🎡34: Mamalihan

75 16 7
                                    

|✧*。☆゚Happy Reading.*・。⊰⊹ฺ|










Dari saltingnya Shiloh di kamar, mari bergeser sedikit ke teras belakang dimana seorang gadis tengah berkutat dengan laptopnya. Ditemani hembusan angin dan sinar si raja langit yang sudah sedikit condong menuju tenggelamnya.

Rautnya tenang berbanding terbalik dengan hatinya yang gelisah tak karuan. Layar masih kosong hanya tampilkan waktu saat itu, namun mendekati jadwal yang sudah ditetapkan, buat rasa gugupnya makin menjadi.

"Ce," Vanilla menoleh saat tempat disampingnya diisi gadis lainnya. "Doakan aku kuat buat nerima semua yang udah ditakdirkan hari ini ya."

Ocean yang baru pulang setelah ditinggal Shiloh itu diberitahu bunda jika kakak beda empat menitnya sedang di teras menunggu sebuah pengumuman, tanpa apa-apa lagi segera hampiri si tengah.

Si bungsunya kembar beri senyuman, "Aamiinnn, apapun hasilnya semoga ikhlas yaaa..."

"Aamiinn. Bismillahirrahmanirrahim." Hembuskan nafasnya perlahan. " "Bentar belum kuat.—Eh ini bukanya gimana?! Tapi kata Isha lagi loading." Handphonenya tampilkan room chat dengan Isha.

"Ya udah, kuatin diri dulu."

Vanilla tarik nafas dalam-dalam, "huh haaa~!" Lalu hembuskan perlahan, "Gak akan kuat, Ce! Gimana supaya kuat? Hati gue kayak yupi, mental yupi banget!" Wajahnya memelas hampir menangis, imut sekali.

"Gapapa, yuk bisa yuk!"

"Ini gimana, Ce?"

"Gak apa-apa, bismillah dulu, ayo semangat mbak!"

Vanilla mulai ketikan kata di atas keyboard, lalu berkali-kali lajukan mouse kesana kemari sampaidi website yang dituju, "loading, bestie."

"Duh, aku kok ikut nervous ya?" Beneran, Ocean ikut gugup waktu halamannya akan segera terbuka, semoga sesuai yang diharapkan.

"Ceeeeee!"

Terbuka tapi warna merah disana jelas buat Vanilla lengkungan bibirnya ke bawah. Matanya sudah berkaca-kaca, di detik selanjutnya butiran kristal turun perlahan hingga membuat aliran dipipi putih Vanilla.

"Ceceee, ini merah hiks!"

Tangisnya pecah, ini kegagalan yang buat Vanilla sedih banget. Dia beneran kecewa, nilai rapornya tertata rapi dan nilai rata-ratanya tinggi, tapi kenapa bisa gagal?!
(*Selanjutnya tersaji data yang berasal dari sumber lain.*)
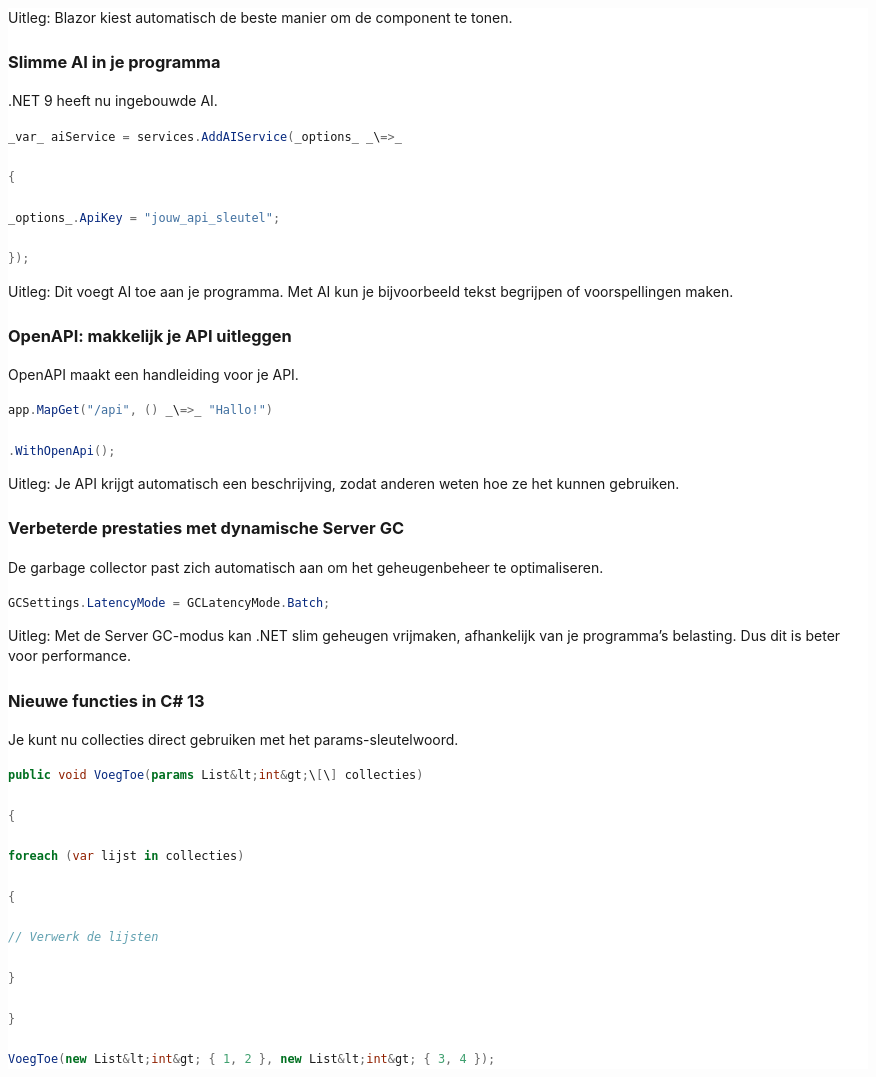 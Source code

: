 Uitleg: Blazor kiest automatisch de beste manier om de component te tonen.

### Slimme AI in je programma

.NET 9 heeft nu ingebouwde AI.

```c#
_var_ aiService = services.AddAIService(_options_ _\=>_

{

_options_.ApiKey = "jouw_api_sleutel";

});
```

Uitleg: Dit voegt AI toe aan je programma. Met AI kun je bijvoorbeeld tekst begrijpen of voorspellingen maken.

### OpenAPI: makkelijk je API uitleggen

OpenAPI maakt een handleiding voor je API.

```c#
app.MapGet("/api", () _\=>_ "Hallo!")

.WithOpenApi();
```

Uitleg: Je API krijgt automatisch een beschrijving, zodat anderen weten hoe ze het kunnen gebruiken.

### Verbeterde prestaties met dynamische Server GC

De garbage collector past zich automatisch aan om het geheugenbeheer te optimaliseren.

```c#
GCSettings.LatencyMode = GCLatencyMode.Batch;

```

Uitleg: Met de Server GC-modus kan .NET slim geheugen vrijmaken, afhankelijk van je programma’s belasting. Dus dit is beter voor performance.

### Nieuwe functies in C# 13

Je kunt nu collecties direct gebruiken met het params-sleutelwoord.

```c#
public void VoegToe(params List&lt;int&gt;\[\] collecties)

{

foreach (var lijst in collecties)

{

// Verwerk de lijsten

}

}

VoegToe(new List&lt;int&gt; { 1, 2 }, new List&lt;int&gt; { 3, 4 });
```
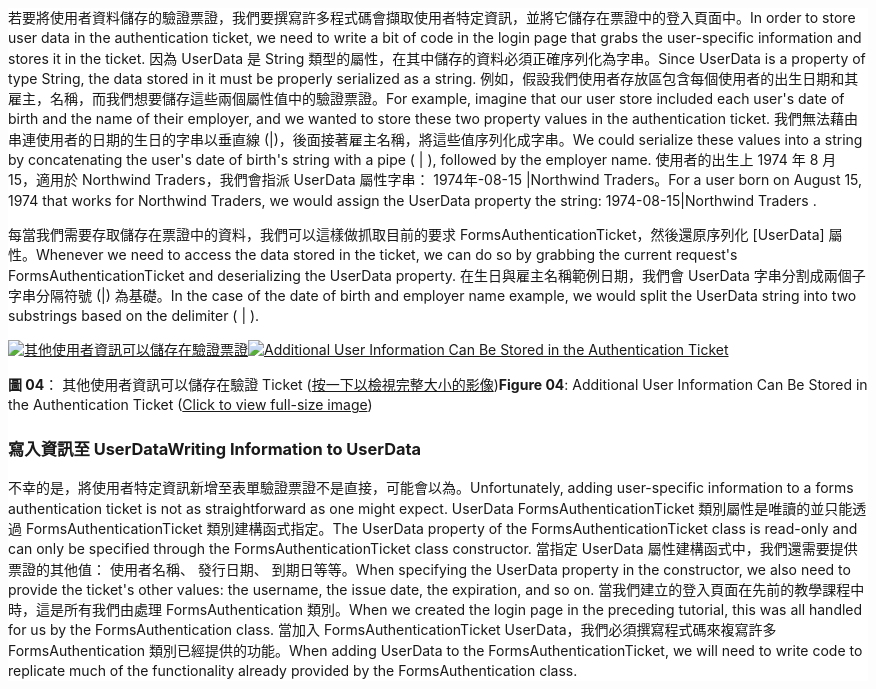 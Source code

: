 
<span data-ttu-id="648cf-360">若要將使用者資料儲存的驗證票證，我們要撰寫許多程式碼會擷取使用者特定資訊，並將它儲存在票證中的登入頁面中。</span><span class="sxs-lookup"><span data-stu-id="648cf-360">In order to store user data in the authentication ticket, we need to write a bit of code in the login page that grabs the user-specific information and stores it in the ticket.</span></span> <span data-ttu-id="648cf-361">因為 UserData 是 String 類型的屬性，在其中儲存的資料必須正確序列化為字串。</span><span class="sxs-lookup"><span data-stu-id="648cf-361">Since UserData is a property of type String, the data stored in it must be properly serialized as a string.</span></span> <span data-ttu-id="648cf-362">例如，假設我們使用者存放區包含每個使用者的出生日期和其雇主，名稱，而我們想要儲存這些兩個屬性值中的驗證票證。</span><span class="sxs-lookup"><span data-stu-id="648cf-362">For example, imagine that our user store included each user's date of birth and the name of their employer, and we wanted to store these two property values in the authentication ticket.</span></span> <span data-ttu-id="648cf-363">我們無法藉由串連使用者的日期的生日的字串以垂直線 (|)，後面接著雇主名稱，將這些值序列化成字串。</span><span class="sxs-lookup"><span data-stu-id="648cf-363">We could serialize these values into a string by concatenating the user's date of birth's string with a pipe ( | ), followed by the employer name.</span></span> <span data-ttu-id="648cf-364">使用者的出生上 1974 年 8 月 15，適用於 Northwind Traders，我們會指派 UserData 屬性字串： 1974年-08-15 |Northwind Traders。</span><span class="sxs-lookup"><span data-stu-id="648cf-364">For a user born on August 15, 1974 that works for Northwind Traders, we would assign the UserData property the string: 1974-08-15|Northwind Traders .</span></span>

<span data-ttu-id="648cf-365">每當我們需要存取儲存在票證中的資料，我們可以這樣做抓取目前的要求 FormsAuthenticationTicket，然後還原序列化 [UserData] 屬性。</span><span class="sxs-lookup"><span data-stu-id="648cf-365">Whenever we need to access the data stored in the ticket, we can do so by grabbing the current request's FormsAuthenticationTicket and deserializing the UserData property.</span></span> <span data-ttu-id="648cf-366">在生日與雇主名稱範例日期，我們會 UserData 字串分割成兩個子字串分隔符號 (|) 為基礎。</span><span class="sxs-lookup"><span data-stu-id="648cf-366">In the case of the date of birth and employer name example, we would split the UserData string into two substrings based on the delimiter ( | ).</span></span>


<span data-ttu-id="648cf-367">[![其他使用者資訊可以儲存在驗證票證](forms-authentication-configuration-and-advanced-topics-vb/_static/image11.png)](forms-authentication-configuration-and-advanced-topics-vb/_static/image10.png)</span><span class="sxs-lookup"><span data-stu-id="648cf-367">[![Additional User Information Can Be Stored in the Authentication Ticket](forms-authentication-configuration-and-advanced-topics-vb/_static/image11.png)](forms-authentication-configuration-and-advanced-topics-vb/_static/image10.png)</span></span>

<span data-ttu-id="648cf-368">**圖 04**： 其他使用者資訊可以儲存在驗證 Ticket ([按一下以檢視完整大小的影像](forms-authentication-configuration-and-advanced-topics-vb/_static/image12.png))</span><span class="sxs-lookup"><span data-stu-id="648cf-368">**Figure 04**: Additional User Information Can Be Stored in the Authentication Ticket ([Click to view full-size image](forms-authentication-configuration-and-advanced-topics-vb/_static/image12.png))</span></span>


### <a name="writing-information-to-userdata"></a><span data-ttu-id="648cf-369">寫入資訊至 UserData</span><span class="sxs-lookup"><span data-stu-id="648cf-369">Writing Information to UserData</span></span>

<span data-ttu-id="648cf-370">不幸的是，將使用者特定資訊新增至表單驗證票證不是直接，可能會以為。</span><span class="sxs-lookup"><span data-stu-id="648cf-370">Unfortunately, adding user-specific information to a forms authentication ticket is not as straightforward as one might expect.</span></span> <span data-ttu-id="648cf-371">UserData FormsAuthenticationTicket 類別屬性是唯讀的並只能透過 FormsAuthenticationTicket 類別建構函式指定。</span><span class="sxs-lookup"><span data-stu-id="648cf-371">The UserData property of the FormsAuthenticationTicket class is read-only and can only be specified through the FormsAuthenticationTicket class constructor.</span></span> <span data-ttu-id="648cf-372">當指定 UserData 屬性建構函式中，我們還需要提供票證的其他值： 使用者名稱、 發行日期、 到期日等等。</span><span class="sxs-lookup"><span data-stu-id="648cf-372">When specifying the UserData property in the constructor, we also need to provide the ticket's other values: the username, the issue date, the expiration, and so on.</span></span> <span data-ttu-id="648cf-373">當我們建立的登入頁面在先前的教學課程中時，這是所有我們由處理 FormsAuthentication 類別。</span><span class="sxs-lookup"><span data-stu-id="648cf-373">When we created the login page in the preceding tutorial, this was all handled for us by the FormsAuthentication class.</span></span> <span data-ttu-id="648cf-374">當加入 FormsAuthenticationTicket UserData，我們必須撰寫程式碼來複寫許多 FormsAuthentication 類別已經提供的功能。</span><span class="sxs-lookup"><span data-stu-id="648cf-374">When adding UserData to the FormsAuthenticationTicket, we will need to write code to replicate much of the functionality already provided by the FormsAuthentication class.</span></span>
Banyak penghargaan yang dia bawa pulang, entah hanya tingkat antar sekolah atau bahkan sampai kelas internasional, tapi kenapa tiket masuk universitas favoritnya tidak bisa dia dapatkan? Seolah perjuangan Vanilla pertahankan nilai dan belajar mati-matian itu sia-sia.

"Mau ikut nggakk, jalan jalan nyari martabak 2000-an?!" Tangan si gadis terulur untuk kakaknya, niat menghibur Vanilla yang baru saja bersedih.

"Bentar." Tangan si tengah terulur untuk ambil beberapa
helai tisu, "takut nanti nangis disana nya, kan maluuu."









|✧*。☆゚.*・。⊰⊹ฺ|















"Denger nggak Lo?"

"Nggak, ada berita apaan sih?"

"Noh, si pinter yang katanya paling pinter itu."

"Si Vanilla?" Suaranya di buat sepelan mungkin biar tidak ada yang mendengar.

"Yap, dia gak lolos SNMPTN katanya."

"WAHHH?!!!!"

Si gadi dengan rambut tergerai cubit pelan paha temannya itu yang sedikit terekspos, "pelan-pelan anjir, gimana kalo anaknya denger!!"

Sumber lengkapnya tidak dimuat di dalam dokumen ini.